Allora come oggi l’Italia si dimostra un paese alquanto “bigotto” nei confronti dell’arte contemporanea, una nazione che, in modo discutibile, si scandalizza davanti a soluzioni artistiche non nuove. La polemica è assicurata nel caso del tema della crocifissione, come per La donna crocifissa, opera nella quale Cattelan rappresenta una donna crocifissa con la schiena rivolta verso il pubblico, all’interno di una cassa di legno. Il sistema dell’arte italiano si era scagliato anche contro Zuerst die Füße (Prima i piedi), opera dell’artista tedesco Martin Kippenberger, esposta presso il Museion, il museo d’arte contemporanea di Bolzano, nato nel 2008. La scultura rappresenta una rana crocifissa, che stringe nella mano destra un boccale di birra e nella mano sinistra un uovo, espressione di una società ipocrita, nella quale l’uomo è ridotto ad animale che beve fino all’abbrutimento e non riesce a liberarsi dalla croce dell’alcool. Non diverso il caso dell’immagine definita “vergognosa” della Madonna del Terzo Reich di Giuseppe Veneziano, esposta quest’anno a Pietrasanta, citazione della Piccola Madonna Cowper, rivisitata con Hitler al posto di Gesù, oggetto di decisa condanna, anche da parte di associazioni partigiane oltre che di autorità religiose.
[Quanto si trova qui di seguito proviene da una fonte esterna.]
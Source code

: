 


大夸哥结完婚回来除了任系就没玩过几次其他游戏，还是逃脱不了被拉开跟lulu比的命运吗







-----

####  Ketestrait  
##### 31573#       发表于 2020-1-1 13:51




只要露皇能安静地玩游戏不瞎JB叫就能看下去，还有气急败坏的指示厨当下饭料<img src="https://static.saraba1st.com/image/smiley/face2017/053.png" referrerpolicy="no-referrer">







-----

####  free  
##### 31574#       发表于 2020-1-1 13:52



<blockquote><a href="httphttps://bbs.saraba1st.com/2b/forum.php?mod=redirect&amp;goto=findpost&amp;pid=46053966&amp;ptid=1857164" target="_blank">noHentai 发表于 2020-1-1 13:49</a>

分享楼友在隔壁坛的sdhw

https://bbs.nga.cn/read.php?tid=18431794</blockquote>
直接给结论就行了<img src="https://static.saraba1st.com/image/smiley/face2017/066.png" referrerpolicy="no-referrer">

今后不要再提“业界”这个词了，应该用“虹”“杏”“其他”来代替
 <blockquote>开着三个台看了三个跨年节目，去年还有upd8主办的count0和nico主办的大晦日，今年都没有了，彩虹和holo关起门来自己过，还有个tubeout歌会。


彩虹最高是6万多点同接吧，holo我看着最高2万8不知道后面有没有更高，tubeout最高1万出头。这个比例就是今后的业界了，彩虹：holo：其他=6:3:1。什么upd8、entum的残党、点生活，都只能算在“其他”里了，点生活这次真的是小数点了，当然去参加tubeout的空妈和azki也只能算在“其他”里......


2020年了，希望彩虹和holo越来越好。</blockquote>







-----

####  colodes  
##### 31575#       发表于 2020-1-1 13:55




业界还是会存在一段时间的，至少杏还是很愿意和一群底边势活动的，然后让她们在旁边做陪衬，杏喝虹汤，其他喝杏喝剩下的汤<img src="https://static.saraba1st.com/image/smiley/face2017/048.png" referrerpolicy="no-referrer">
Per la mostra di Cattelan differente è la posizione dell’assessore alla Cultura del Comune di Milano, Massimiliano Finazzer Flory, che ha sempre sostenuto le scelte delle opere dell’artista, poiché “il ruolo dell’arte contemporanea è quello di rompere l’ovvietà dello spazio urbano e uccidere i nostri pregiudizi”. Opinione sostanzialmente condivisa da Franco Giulio Brambilla, vicario episcopale per la Cultura della diocesi di Milano, che vede nella statua del Papa un lavoro spirituale che parla di sofferenza, la nona ora di Cristo sulla croce.
Cattelan seleziona il “trittico perfetto” per raccontare la sua famiglia, dove “il padre fa il Papa, la madre sostituisce il figlio in croce e il figlio non riesce a comunicare se non battendo il tamburo”.
In La Nona ora la statua di Papa Wojtyla appare colpita da un meteorite, modo “mitologico” per abbattere la figura paterna. Montato sul cornicione della sala delle Cariatidi compare Il tamburino, una figura che c’è e non c’è, il punto di vista esterno e sospeso, che è quello dell’autore. Ne La donna crocifissa, infine, l’artista vede la madre: la donna non è più immagine della bellezza né raffigurazione della Madonna, ma sofferenza.
L’interrogativo rimane ancora lo stesso: genio o provocazione? Se i manichini impiccati del 2004 furono travolti da polemiche non per la reale dimensione artistica dell’opera, ma grazie ad alcuni opinionisti che si catapultarono sulla notizia, questa volta, quando “l’opera andrà in scena”, se ne sarà parlato a tal punto da chiedersi perché tanto rumore per nulla. E si creerà ancora confusione, pensando a Cattelan come artista o come pubblicitario di se stesso.